One thing we really miss is the quiet of a Sunday. When stores were closed and people visited each other’s homes after attending church. And indeed, the Sabbath was a day of rest. As we watch the deterioration of our society, with violence, distrust and immorality rampant, and constantly brought to our attention by the media, we wonder at what point God will give up on us.

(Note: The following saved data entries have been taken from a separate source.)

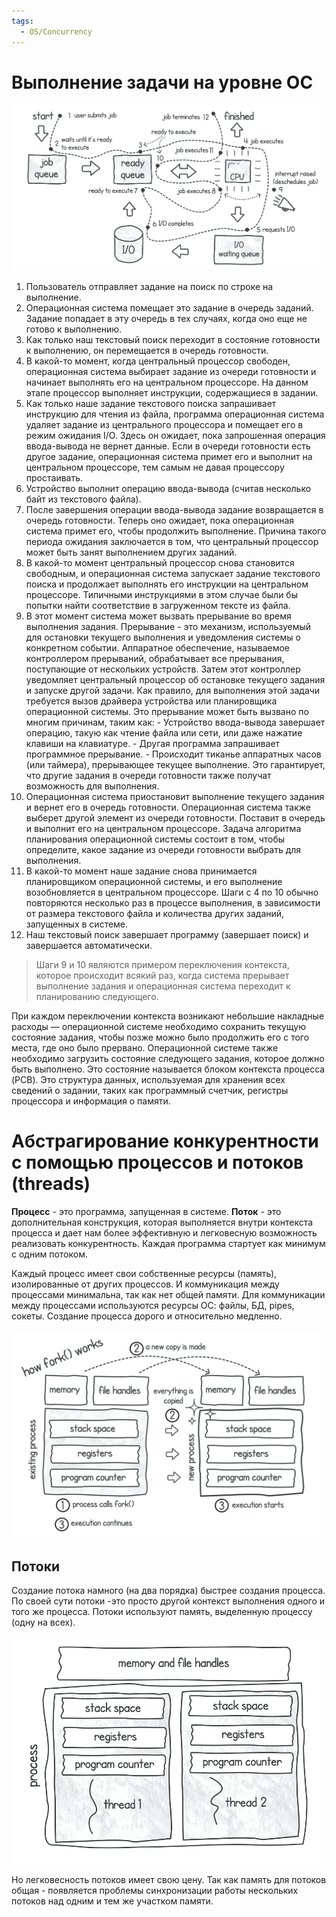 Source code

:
 ```yaml
---
tags:
  - OS/Concurrency
---
```

# Выполнение задачи на уровне ОС

![](./images/job_flow.png)

1. Пользователь отправляет задание на поиск по строке на выполнение.
2. Операционная система помещает это задание в очередь заданий. Задание попадает в эту очередь в тех случаях, когда оно еще не готово к выполнению.
3. Как только наш текстовый поиск переходит в состояние готовности к выполнению, он перемещается в очередь готовности.
4. В какой-то момент, когда центральный процессор свободен, операционная система выбирает задание из очереди готовности и начинает выполнять его на центральном процессоре. На данном этапе процессор выполняет инструкции, содержащиеся в задании.
5. Как только наше задание текстового поиска запрашивает инструкцию для чтения из файла, программа операционная система удаляет задание из центрального процессора и помещает его в режим ожидания I/O. Здесь он ожидает, пока запрошенная операция ввода-вывода не вернет данные. Если в очереди готовности есть другое задание, операционная система примет его и выполнит на центральном процессоре, тем самым не давая процессору простаивать.
6. Устройство выполнит операцию ввода-вывода (считав несколько байт из текстового файла).
7. После завершения операции ввода-вывода задание возвращается в очередь готовности. Теперь оно ожидает, пока операционная система примет его, чтобы продолжить выполнение. Причина такого периода ожидания заключается в том, что центральный процессор может быть занят выполнением других заданий.
8. В какой-то момент центральный процессор снова становится свободным, и операционная система запускает задание текстового поиска и продолжает выполнять его инструкции на центральном процессоре. Типичными инструкциями в этом случае были бы попытки найти соответствие в загруженном тексте из файла.
9. В этот момент система может вызвать прерывание во время выполнения задания. Прерывание - это механизм, используемый для остановки текущего выполнения и уведомления системы о конкретном событии. Аппаратное обеспечение, называемое контроллером прерываний, обрабатывает все прерывания, поступающие от нескольких устройств. Затем этот контроллер уведомляет центральный процессор об остановке текущего задания и запуске другой задачи. Как правило, для выполнения этой задачи требуется вызов драйвера устройства или планировщика операционной системы. Это прерывание может быть вызвано по многим причинам, таким как: 
	   - Устройство ввода-вывода завершает операцию, такую как чтение файла или сети, или даже нажатие клавиши на клавиатуре. 
	   - Другая программа запрашивает программное прерывание. 
	   - Происходит тиканье аппаратных часов (или таймера), прерывающее текущее выполнение. 
	Это гарантирует, что другие задания в очереди готовности также получат возможность для выполнения. 
10. Операционная система приостановит выполнение текущего задания и вернет его в очередь готовности. Операционная система также выберет другой элемент из очереди готовности. Поставит в очередь и выполнит его на центральном процессоре. Задача алгоритма планирования операционной системы состоит в том, чтобы определите, какое задание из очереди готовности выбрать для выполнения.
11. В какой-то момент наше задание снова принимается планировщиком операционной системы, и его выполнение возобновляется в центральном процессоре. Шаги с 4 по 10 обычно повторяются несколько раз в процессе выполнения, в зависимости от размера текстового файла и количества других заданий, запущенных в системе.
12. Наш текстовый поиск завершает программу (завершает поиск) и завершается автоматически.

> Шаги 9 и 10 являются примером переключения контекста, которое происходит всякий раз, когда система прерывает выполнение задания и операционная система переходит к планированию следующего.

При каждом переключении контекста возникают небольшие накладные расходы — операционной системе необходимо сохранить текущую состояние задания, чтобы позже можно было продолжить его с того места, где оно было прервано. Операционной системе также необходимо загрузить состояние следующего задания, которое должно быть выполнено. Это состояние называется блоком контекста процесса (PCB). Это структура данных, используемая для хранения всех сведений о задании, таких как программный счетчик, регистры процессора и информация о памяти.

# Абстрагирование конкурентности с помощью процессов и потоков (threads)

**Процесс** - это программа, запущенная в системе. 
**Поток** - это дополнительная конструкция, которая выполняется внутри контекста процесса и дает нам более эффективную и легковесную возможность реализовать конкурентность. Каждая программа стартует как минимум с одним потоком. 

Каждый процесс имеет свои собственные ресурсы (память), изолированные от других процессов. И коммуникация между процессами минимальна, так как нет общей памяти. Для коммуникации между процессами используются ресурсы ОС: файлы, БД, pipes, сокеты. Создание процесса дорого и относительно медленно. 

![](./images/fork.png)

## Потоки

Создание потока намного (на два порядка) быстрее создания процесса. По своей сути потоки -это просто другой контекст выполнения одного и того же процесса. Потоки используют память, выделенную процессу (одну на всех).

![](./images/threads.png)

Но легковесность потоков имеет свою цену. Так как память для потоков общая - появляется проблемы синхронизации работы нескольких потоков над одним и тем же участком памяти.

Although, as Christians, we tend to concentrate on the words of the New Testament, it’s good to be knowledgeable about the history of the Hebrews in the Old Testament. Reading the events of the years spent awaiting the coming of the Messiah, it is, at this distance, appalling to read of the cycles in which the Hebrews were led by kings who would be “doing that which was right in the sight of the Lord” only then be succeeded by kings who “wrought that which was evil in the eyes of the Lord our God, and have forsaken him … and turned their backs.” God sent prophets to warn the people, but they wouldn’t listen. Which would be followed by God’s allowing the conquest of the Hebrews and much suffering at the hands of the pagan nations around them, until the children of Israel would cry to God in penitence.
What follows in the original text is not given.